_WORK TO BE COMPLETED_. When you copy the data, keep every line exactly as written and skip the pictures.

Stored dataset items

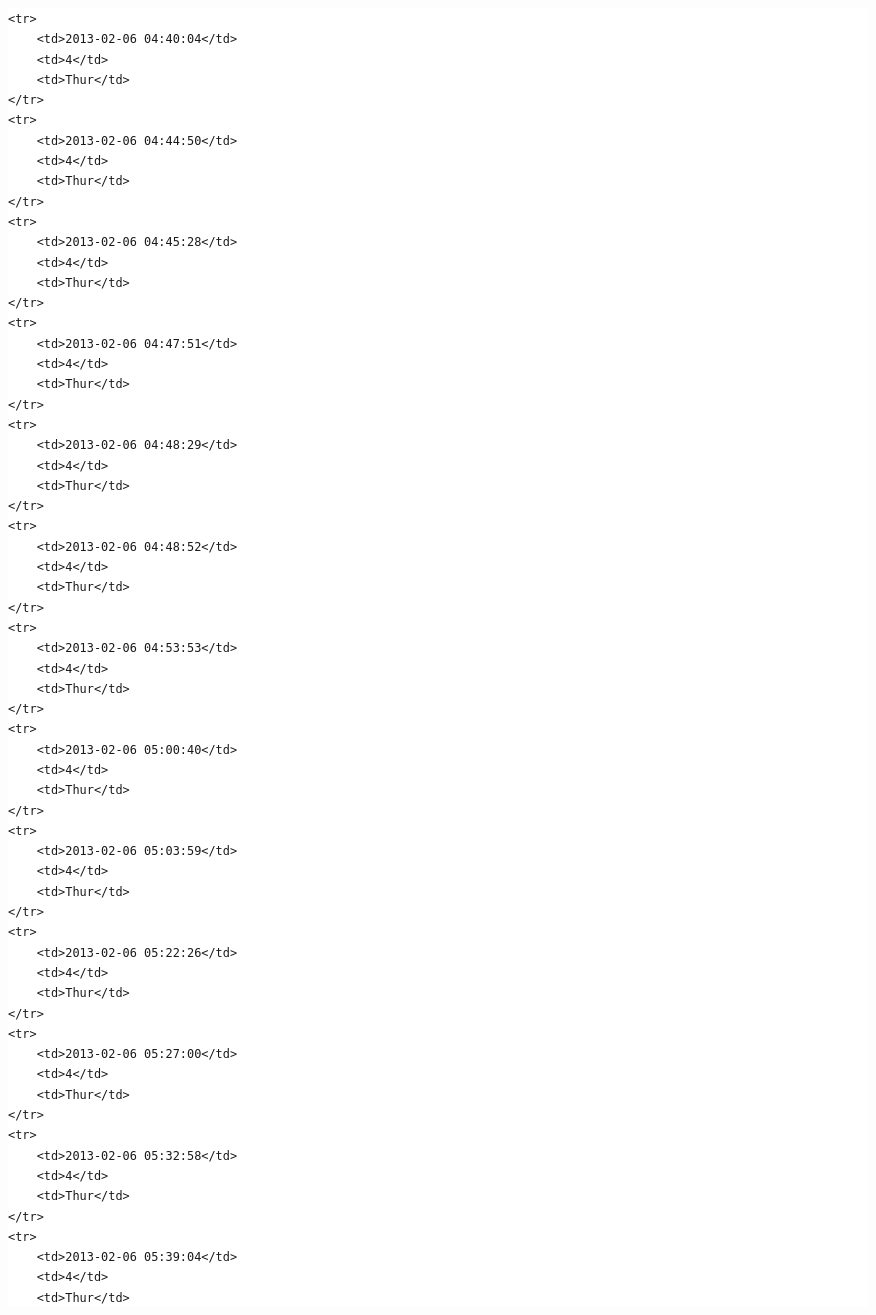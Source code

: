     <tr>
        <td>2013-02-06 04:40:04</td>
        <td>4</td>
        <td>Thur</td>
    </tr>
    <tr>
        <td>2013-02-06 04:44:50</td>
        <td>4</td>
        <td>Thur</td>
    </tr>
    <tr>
        <td>2013-02-06 04:45:28</td>
        <td>4</td>
        <td>Thur</td>
    </tr>
    <tr>
        <td>2013-02-06 04:47:51</td>
        <td>4</td>
        <td>Thur</td>
    </tr>
    <tr>
        <td>2013-02-06 04:48:29</td>
        <td>4</td>
        <td>Thur</td>
    </tr>
    <tr>
        <td>2013-02-06 04:48:52</td>
        <td>4</td>
        <td>Thur</td>
    </tr>
    <tr>
        <td>2013-02-06 04:53:53</td>
        <td>4</td>
        <td>Thur</td>
    </tr>
    <tr>
        <td>2013-02-06 05:00:40</td>
        <td>4</td>
        <td>Thur</td>
    </tr>
    <tr>
        <td>2013-02-06 05:03:59</td>
        <td>4</td>
        <td>Thur</td>
    </tr>
    <tr>
        <td>2013-02-06 05:22:26</td>
        <td>4</td>
        <td>Thur</td>
    </tr>
    <tr>
        <td>2013-02-06 05:27:00</td>
        <td>4</td>
        <td>Thur</td>
    </tr>
    <tr>
        <td>2013-02-06 05:32:58</td>
        <td>4</td>
        <td>Thur</td>
    </tr>
    <tr>
        <td>2013-02-06 05:39:04</td>
        <td>4</td>
        <td>Thur</td>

_SOLUTION FOR THIS EXERCISE_.
Source code

:     <tr>
        <td>2013-02-06 04:40:04</td>
        <td>4</td>
        <td>Thur</td>
    </tr>
    <tr>
        <td>2013-02-06 04:44:50</td>
        <td>4</td>
        <td>Thur</td>
    </tr>
    <tr>
        <td>2013-02-06 04:45:28</td>
        <td>4</td>
        <td>Thur</td>
    </tr>
    <tr>
        <td>2013-02-06 04:47:51</td>
        <td>4</td>
        <td>Thur</td>
    </tr>
    <tr>
        <td>2013-02-06 04:48:29</td>
        <td>4</td>
        <td>Thur</td>
    </tr>
    <tr>
        <td>2013-02-06 04:48:52</td>
        <td>4</td>
        <td>Thur</td>
    </tr>
    <tr>
        <td>2013-02-06 04:53:53</td>
        <td>4</td>
        <td>Thur</td>
    </tr>
    <tr>
        <td>2013-02-06 05:00:40</td>
        <td>4</td>
        <td>Thur</td>
    </tr>
    <tr>
        <td>2013-02-06 05:03:59</td>
        <td>4</td>
        <td>Thur</td>
    </tr>
    <tr>
        <td>2013-02-06 05:22:26</td>
        <td>4</td>
        <td>Thur</td>
    </tr>
    <tr>
        <td>2013-02-06 05:27:00</td>
        <td>4</td>
        <td>Thur</td>
    </tr>
    <tr>
        <td>2013-02-06 05:32:58</td>
        <td>4</td>
        <td>Thur</td>
    </tr>
    <tr>
        <td>2013-02-06 05:39:04</td>
        <td>4</td>
        <td>Thur</td>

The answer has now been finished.